Seligman raises one issue in its cross-appeal. Seligman argues that it is entitled to receive interest on the contributions refunded by the MESC. We find that Seligman has failed to properly preserve this issue for appeal. Seligman failed to raise the issue of interest in the administrative proceedings below; thus, appellate review is precluded. Ackerberg v Grant Community Hospital, 138 Mich. App. 295, 299; 360 N.W.2d 599 (1984).

The order of the circuit court granting Seligman a refund for contributions paid to the MESC is affirmed.


I respectfully dissent.

The Michigan Employment Security Act, MCL 421.1 et seq.; MSA 17.501 et seq., defines wages as "remuneration paid by employers for employment." MCL 421.44(2); MSA 17.548(2). Remuneration is defined in the statute as "all compensation paid for personal services, including commissions and bonuses, and except for agricultural and domestic services, the cash value of all compensation payable in a medium other than cash." MCL 421.44(1); MSA 17.548(1).
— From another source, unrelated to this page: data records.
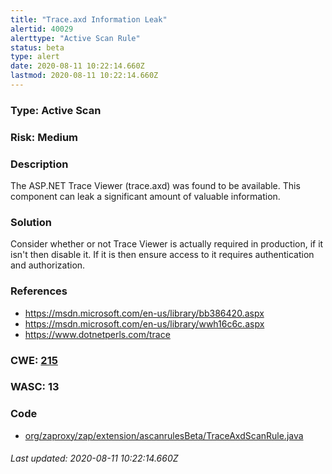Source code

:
 ```yaml
---
title: "Trace.axd Information Leak"
alertid: 40029
alerttype: "Active Scan Rule"
status: beta
type: alert
date: 2020-08-11 10:22:14.660Z
lastmod: 2020-08-11 10:22:14.660Z
---
```

### Type: Active Scan

### Risk: Medium

### Description

The ASP.NET Trace Viewer (trace.axd) was found to be available. This component can leak a significant amount of valuable information.

### Solution

Consider whether or not Trace Viewer is actually required in production, if it isn't then disable it. If it is then ensure access to it requires authentication and authorization.

### References

* https://msdn.microsoft.com/en-us/library/bb386420.aspx
* https://msdn.microsoft.com/en-us/library/wwh16c6c.aspx
* https://www.dotnetperls.com/trace

### CWE: [215](https://cwe.mitre.org/data/definitions/215.html)

### WASC:  13

### Code

 * [org/zaproxy/zap/extension/ascanrulesBeta/TraceAxdScanRule.java](https://github.com/zaproxy/zap-extensions/blob/master/addOns/ascanrulesBeta/src/main/java/org/zaproxy/zap/extension/ascanrulesBeta/TraceAxdScanRule.java)

###### Last updated: 2020-08-11 10:22:14.660Z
The statute is clear; wages include all compensation except compensation paid for agricultural and domestic services. Had the Legislature wanted to exclude lodging provided for the convenience of the employer, it would have so stated. According to the maxim of statutory construction, expressio unius est exclusio alterius, the express mention in a statute of one thing implies exclusion of other similar things. In re Vellenga Estate, 120 Mich. App. 699, 703; 327 N.W.2d 340 (1982), lv den 418 Mich. 874 (1983). The hearing referee concluded that lodging provided by the employer was wages and, therefore, subject to contribution. I believe that ruling was correct.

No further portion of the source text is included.